Please retype the data in full and exactly; the pictures are not part of the copy.

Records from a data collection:
════════════════
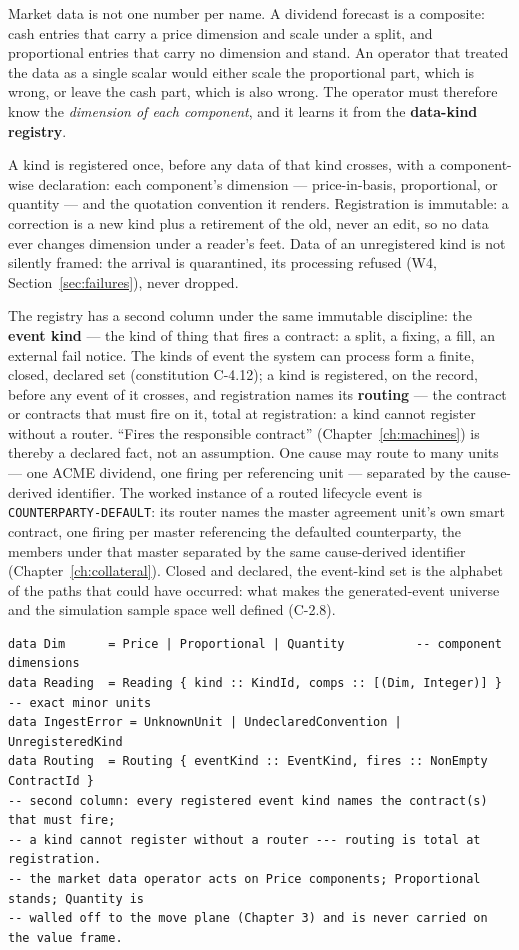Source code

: \documentclass[11pt,a4paper]{article}
\begin{document}
Market data is not one number per name. A dividend forecast is a composite: cash entries
that carry a price dimension and scale under a split, and proportional entries that carry
no dimension and stand. An operator that treated the data as a single scalar would either
scale the proportional part, which is wrong, or leave the cash part, which is also wrong.
The operator must therefore know the \emph{dimension of each component}, and it learns it
from the \textbf{data-kind registry}.

A kind is registered once, before any data of that kind crosses, with a component-wise
declaration: each component's dimension --- price-in-basis, proportional, or quantity ---
and the quotation convention it renders. Registration is immutable: a correction is a new
kind plus a retirement of the old, never an edit, so no data ever changes dimension under
a reader's feet. Data of an unregistered kind is not silently framed: the arrival is
quarantined, its processing refused (W4, Section~\ref{sec:failures}), never dropped.

The registry has a second column under the same immutable discipline: the \textbf{event
kind} --- the kind of thing that fires a contract: a split, a fixing, a fill, an external
fail notice. The kinds of event the system can process form a finite, closed, declared set
(constitution C-4.12); a kind is registered, on the record, before any
event of it crosses, and registration names its \textbf{routing} --- the contract or
contracts that must fire on it, total at registration: a kind cannot register without a
router. ``Fires the responsible contract'' (Chapter~\ref{ch:machines}) is thereby a
declared fact, not an assumption. One cause may route to many units --- one ACME dividend,
one firing per referencing unit --- separated by the cause-derived identifier. The worked
instance of a routed lifecycle event is \texttt{COUNTERPARTY-DEFAULT}: its router names the
master agreement unit's own smart contract, one firing per master referencing the defaulted
counterparty, the members under that master separated by the same cause-derived identifier
(Chapter~\ref{ch:collateral}). Closed and
declared, the event-kind set is the alphabet of the paths that could have occurred: what
makes the generated-event universe and the simulation sample space well defined (C-2.8).

\begin{lstlisting}
data Dim      = Price | Proportional | Quantity          -- component dimensions
data Reading  = Reading { kind :: KindId, comps :: [(Dim, Integer)] }  -- exact minor units
data IngestError = UnknownUnit | UndeclaredConvention | UnregisteredKind
data Routing  = Routing { eventKind :: EventKind, fires :: NonEmpty ContractId }
-- second column: every registered event kind names the contract(s) that must fire;
-- a kind cannot register without a router --- routing is total at registration.
-- the market data operator acts on Price components; Proportional stands; Quantity is
-- walled off to the move plane (Chapter 3) and is never carried on the value frame.
\end{lstlisting}
\end{document}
════════════════
Task response:
Source code

: \documentclass[11pt,a4paper]{article}
\begin{document}
Market data is not one number per name. A dividend forecast is a composite: cash entries
that carry a price dimension and scale under a split, and proportional entries that carry
no dimension and stand. An operator that treated the data as a single scalar would either
scale the proportional part, which is wrong, or leave the cash part, which is also wrong.
The operator must therefore know the \emph{dimension of each component}, and it learns it
from the \textbf{data-kind registry}.

A kind is registered once, before any data of that kind crosses, with a component-wise
declaration: each component's dimension --- price-in-basis, proportional, or quantity ---
and the quotation convention it renders. Registration is immutable: a correction is a new
kind plus a retirement of the old, never an edit, so no data ever changes dimension under
a reader's feet. Data of an unregistered kind is not silently framed: the arrival is
quarantined, its processing refused (W4, Section~\ref{sec:failures}), never dropped.

The registry has a second column under the same immutable discipline: the \textbf{event
kind} --- the kind of thing that fires a contract: a split, a fixing, a fill, an external
fail notice. The kinds of event the system can process form a finite, closed, declared set
(constitution C-4.12); a kind is registered, on the record, before any
event of it crosses, and registration names its \textbf{routing} --- the contract or
contracts that must fire on it, total at registration: a kind cannot register without a
router. ``Fires the responsible contract'' (Chapter~\ref{ch:machines}) is thereby a
declared fact, not an assumption. One cause may route to many units --- one ACME dividend,
one firing per referencing unit --- separated by the cause-derived identifier. The worked
instance of a routed lifecycle event is \texttt{COUNTERPARTY-DEFAULT}: its router names the
master agreement unit's own smart contract, one firing per master referencing the defaulted
counterparty, the members under that master separated by the same cause-derived identifier
(Chapter~\ref{ch:collateral}). Closed and
declared, the event-kind set is the alphabet of the paths that could have occurred: what
makes the generated-event universe and the simulation sample space well defined (C-2.8).

\begin{lstlisting}
data Dim      = Price | Proportional | Quantity          -- component dimensions
data Reading  = Reading { kind :: KindId, comps :: [(Dim, Integer)] }  -- exact minor units
data IngestError = UnknownUnit | UndeclaredConvention | UnregisteredKind
data Routing  = Routing { eventKind :: EventKind, fires :: NonEmpty ContractId }
-- second column: every registered event kind names the contract(s) that must fire;
-- a kind cannot register without a router --- routing is total at registration.
-- the market data operator acts on Price components; Proportional stands; Quantity is
-- walled off to the move plane (Chapter 3) and is never carried on the value frame.
\end{lstlisting}
\end{document}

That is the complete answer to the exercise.